▶ TASK OBJECTIVE
Every line of the material is to be duplicated precisely.

▶ PROVIDED DATA
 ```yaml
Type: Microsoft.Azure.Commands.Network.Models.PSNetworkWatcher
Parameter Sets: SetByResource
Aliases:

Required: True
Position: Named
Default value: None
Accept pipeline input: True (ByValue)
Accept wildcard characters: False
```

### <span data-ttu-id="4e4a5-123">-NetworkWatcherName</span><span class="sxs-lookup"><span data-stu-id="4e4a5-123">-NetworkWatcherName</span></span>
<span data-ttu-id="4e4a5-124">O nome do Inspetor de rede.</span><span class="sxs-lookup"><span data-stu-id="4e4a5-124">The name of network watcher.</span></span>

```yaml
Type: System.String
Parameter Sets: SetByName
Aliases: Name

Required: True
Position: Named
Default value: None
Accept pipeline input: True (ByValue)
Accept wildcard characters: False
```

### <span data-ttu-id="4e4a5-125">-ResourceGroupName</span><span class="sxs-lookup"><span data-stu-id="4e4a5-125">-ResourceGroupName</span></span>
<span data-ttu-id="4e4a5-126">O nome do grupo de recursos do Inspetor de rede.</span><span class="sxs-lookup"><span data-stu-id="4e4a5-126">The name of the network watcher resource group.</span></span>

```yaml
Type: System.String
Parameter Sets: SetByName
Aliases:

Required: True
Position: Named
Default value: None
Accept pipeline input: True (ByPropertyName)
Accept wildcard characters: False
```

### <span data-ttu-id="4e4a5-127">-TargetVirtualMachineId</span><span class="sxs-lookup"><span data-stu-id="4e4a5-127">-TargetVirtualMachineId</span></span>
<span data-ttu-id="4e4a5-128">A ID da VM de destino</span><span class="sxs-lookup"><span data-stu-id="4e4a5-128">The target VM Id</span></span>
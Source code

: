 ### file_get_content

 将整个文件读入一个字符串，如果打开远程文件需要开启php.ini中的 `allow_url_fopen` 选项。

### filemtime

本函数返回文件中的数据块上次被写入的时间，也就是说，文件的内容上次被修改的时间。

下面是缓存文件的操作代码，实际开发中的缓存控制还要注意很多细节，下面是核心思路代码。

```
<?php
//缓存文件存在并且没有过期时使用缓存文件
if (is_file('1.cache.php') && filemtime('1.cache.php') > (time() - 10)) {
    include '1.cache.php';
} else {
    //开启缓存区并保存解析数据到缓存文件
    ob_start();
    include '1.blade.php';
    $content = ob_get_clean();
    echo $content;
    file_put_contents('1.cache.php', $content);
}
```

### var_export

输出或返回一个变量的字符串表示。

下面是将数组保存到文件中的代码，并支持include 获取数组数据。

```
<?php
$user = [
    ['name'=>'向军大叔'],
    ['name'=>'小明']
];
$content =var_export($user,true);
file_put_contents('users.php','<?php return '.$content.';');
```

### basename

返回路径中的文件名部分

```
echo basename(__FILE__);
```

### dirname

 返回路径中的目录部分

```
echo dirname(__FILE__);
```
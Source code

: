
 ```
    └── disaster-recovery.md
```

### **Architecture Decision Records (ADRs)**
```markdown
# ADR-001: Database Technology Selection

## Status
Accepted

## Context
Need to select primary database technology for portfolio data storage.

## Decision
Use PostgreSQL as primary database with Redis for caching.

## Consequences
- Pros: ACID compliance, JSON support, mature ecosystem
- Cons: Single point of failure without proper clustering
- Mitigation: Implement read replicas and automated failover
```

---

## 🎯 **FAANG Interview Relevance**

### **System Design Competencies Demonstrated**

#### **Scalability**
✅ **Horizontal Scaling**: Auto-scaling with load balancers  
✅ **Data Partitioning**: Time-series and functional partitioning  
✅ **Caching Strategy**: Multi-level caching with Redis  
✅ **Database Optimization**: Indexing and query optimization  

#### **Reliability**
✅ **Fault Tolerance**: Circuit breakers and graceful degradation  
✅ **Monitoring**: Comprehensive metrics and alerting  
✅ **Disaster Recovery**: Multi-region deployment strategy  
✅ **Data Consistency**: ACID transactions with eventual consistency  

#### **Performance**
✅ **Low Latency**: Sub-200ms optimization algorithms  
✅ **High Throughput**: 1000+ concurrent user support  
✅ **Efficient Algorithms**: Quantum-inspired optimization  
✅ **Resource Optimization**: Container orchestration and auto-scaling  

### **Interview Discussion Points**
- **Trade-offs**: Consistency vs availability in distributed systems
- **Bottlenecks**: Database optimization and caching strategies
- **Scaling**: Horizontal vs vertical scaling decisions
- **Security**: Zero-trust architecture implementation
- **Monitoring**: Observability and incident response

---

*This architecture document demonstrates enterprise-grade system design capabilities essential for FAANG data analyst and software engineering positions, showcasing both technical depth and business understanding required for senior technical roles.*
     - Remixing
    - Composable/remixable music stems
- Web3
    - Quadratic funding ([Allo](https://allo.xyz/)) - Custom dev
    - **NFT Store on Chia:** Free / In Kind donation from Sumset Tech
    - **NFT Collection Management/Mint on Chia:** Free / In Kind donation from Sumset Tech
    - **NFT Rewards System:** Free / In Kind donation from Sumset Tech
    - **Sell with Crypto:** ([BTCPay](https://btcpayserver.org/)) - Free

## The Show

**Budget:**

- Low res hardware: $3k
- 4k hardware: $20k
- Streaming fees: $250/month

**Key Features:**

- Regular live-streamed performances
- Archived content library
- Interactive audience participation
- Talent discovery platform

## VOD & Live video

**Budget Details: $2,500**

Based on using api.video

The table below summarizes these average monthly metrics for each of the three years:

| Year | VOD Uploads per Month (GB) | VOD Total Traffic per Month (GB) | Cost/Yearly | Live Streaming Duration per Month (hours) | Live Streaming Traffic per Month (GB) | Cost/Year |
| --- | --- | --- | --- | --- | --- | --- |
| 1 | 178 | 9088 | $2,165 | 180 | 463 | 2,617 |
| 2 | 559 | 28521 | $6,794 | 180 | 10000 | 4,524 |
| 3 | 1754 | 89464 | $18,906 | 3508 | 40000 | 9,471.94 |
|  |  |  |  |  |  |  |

▶ WRITTEN SOLUTION
 ```yaml
Type: Microsoft.Azure.Commands.Network.Models.PSNetworkWatcher
Parameter Sets: SetByResource
Aliases:

Required: True
Position: Named
Default value: None
Accept pipeline input: True (ByValue)
Accept wildcard characters: False
```

### <span data-ttu-id="4e4a5-123">-NetworkWatcherName</span><span class="sxs-lookup"><span data-stu-id="4e4a5-123">-NetworkWatcherName</span></span>
<span data-ttu-id="4e4a5-124">O nome do Inspetor de rede.</span><span class="sxs-lookup"><span data-stu-id="4e4a5-124">The name of network watcher.</span></span>

```yaml
Type: System.String
Parameter Sets: SetByName
Aliases: Name

Required: True
Position: Named
Default value: None
Accept pipeline input: True (ByValue)
Accept wildcard characters: False
```

### <span data-ttu-id="4e4a5-125">-ResourceGroupName</span><span class="sxs-lookup"><span data-stu-id="4e4a5-125">-ResourceGroupName</span></span>
<span data-ttu-id="4e4a5-126">O nome do grupo de recursos do Inspetor de rede.</span><span class="sxs-lookup"><span data-stu-id="4e4a5-126">The name of the network watcher resource group.</span></span>

```yaml
Type: System.String
Parameter Sets: SetByName
Aliases:

Required: True
Position: Named
Default value: None
Accept pipeline input: True (ByPropertyName)
Accept wildcard characters: False
```

### <span data-ttu-id="4e4a5-127">-TargetVirtualMachineId</span><span class="sxs-lookup"><span data-stu-id="4e4a5-127">-TargetVirtualMachineId</span></span>
<span data-ttu-id="4e4a5-128">A ID da VM de destino</span><span class="sxs-lookup"><span data-stu-id="4e4a5-128">The target VM Id</span></span>
Source code

: ### file_get_content

 将整个文件读入一个字符串，如果打开远程文件需要开启php.ini中的 `allow_url_fopen` 选项。

### filemtime

本函数返回文件中的数据块上次被写入的时间，也就是说，文件的内容上次被修改的时间。

下面是缓存文件的操作代码，实际开发中的缓存控制还要注意很多细节，下面是核心思路代码。

```
<?php
//缓存文件存在并且没有过期时使用缓存文件
if (is_file('1.cache.php') && filemtime('1.cache.php') > (time() - 10)) {
    include '1.cache.php';
} else {
    //开启缓存区并保存解析数据到缓存文件
    ob_start();
    include '1.blade.php';
    $content = ob_get_clean();
    echo $content;
    file_put_contents('1.cache.php', $content);
}
```

### var_export

输出或返回一个变量的字符串表示。

下面是将数组保存到文件中的代码，并支持include 获取数组数据。

```
<?php
$user = [
    ['name'=>'向军大叔'],
    ['name'=>'小明']
];
$content =var_export($user,true);
file_put_contents('users.php','<?php return '.$content.';');
```

### basename

返回路径中的文件名部分

```
echo basename(__FILE__);
```

### dirname

 返回路径中的目录部分

```
echo dirname(__FILE__);
```
Source code

:
 ```
    └── disaster-recovery.md
```

### **Architecture Decision Records (ADRs)**
```markdown
# ADR-001: Database Technology Selection

## Status
Accepted

## Context
Need to select primary database technology for portfolio data storage.

## Decision
Use PostgreSQL as primary database with Redis for caching.

## Consequences
- Pros: ACID compliance, JSON support, mature ecosystem
- Cons: Single point of failure without proper clustering
- Mitigation: Implement read replicas and automated failover
```

---

## 🎯 **FAANG Interview Relevance**

### **System Design Competencies Demonstrated**

#### **Scalability**
✅ **Horizontal Scaling**: Auto-scaling with load balancers  
✅ **Data Partitioning**: Time-series and functional partitioning  
✅ **Caching Strategy**: Multi-level caching with Redis  
✅ **Database Optimization**: Indexing and query optimization  

#### **Reliability**
✅ **Fault Tolerance**: Circuit breakers and graceful degradation  
✅ **Monitoring**: Comprehensive metrics and alerting  
✅ **Disaster Recovery**: Multi-region deployment strategy  
✅ **Data Consistency**: ACID transactions with eventual consistency  

#### **Performance**
✅ **Low Latency**: Sub-200ms optimization algorithms  
✅ **High Throughput**: 1000+ concurrent user support  
✅ **Efficient Algorithms**: Quantum-inspired optimization  
✅ **Resource Optimization**: Container orchestration and auto-scaling  

### **Interview Discussion Points**
- **Trade-offs**: Consistency vs availability in distributed systems
- **Bottlenecks**: Database optimization and caching strategies
- **Scaling**: Horizontal vs vertical scaling decisions
- **Security**: Zero-trust architecture implementation
- **Monitoring**: Observability and incident response

---

*This architecture document demonstrates enterprise-grade system design capabilities essential for FAANG data analyst and software engineering positions, showcasing both technical depth and business understanding required for senior technical roles.*
     - Remixing
    - Composable/remixable music stems
- Web3
    - Quadratic funding ([Allo](https://allo.xyz/)) - Custom dev
    - **NFT Store on Chia:** Free / In Kind donation from Sumset Tech
    - **NFT Collection Management/Mint on Chia:** Free / In Kind donation from Sumset Tech
    - **NFT Rewards System:** Free / In Kind donation from Sumset Tech
    - **Sell with Crypto:** ([BTCPay](https://btcpayserver.org/)) - Free

## The Show

**Budget:**

- Low res hardware: $3k
- 4k hardware: $20k
- Streaming fees: $250/month

**Key Features:**

- Regular live-streamed performances
- Archived content library
- Interactive audience participation
- Talent discovery platform

## VOD & Live video

**Budget Details: $2,500**

Based on using api.video

The table below summarizes these average monthly metrics for each of the three years:

| Year | VOD Uploads per Month (GB) | VOD Total Traffic per Month (GB) | Cost/Yearly | Live Streaming Duration per Month (hours) | Live Streaming Traffic per Month (GB) | Cost/Year |
| --- | --- | --- | --- | --- | --- | --- |
| 1 | 178 | 9088 | $2,165 | 180 | 463 | 2,617 |
| 2 | 559 | 28521 | $6,794 | 180 | 10000 | 4,524 |
| 3 | 1754 | 89464 | $18,906 | 3508 | 40000 | 9,471.94 |
|  |  |  |  |  |  |  |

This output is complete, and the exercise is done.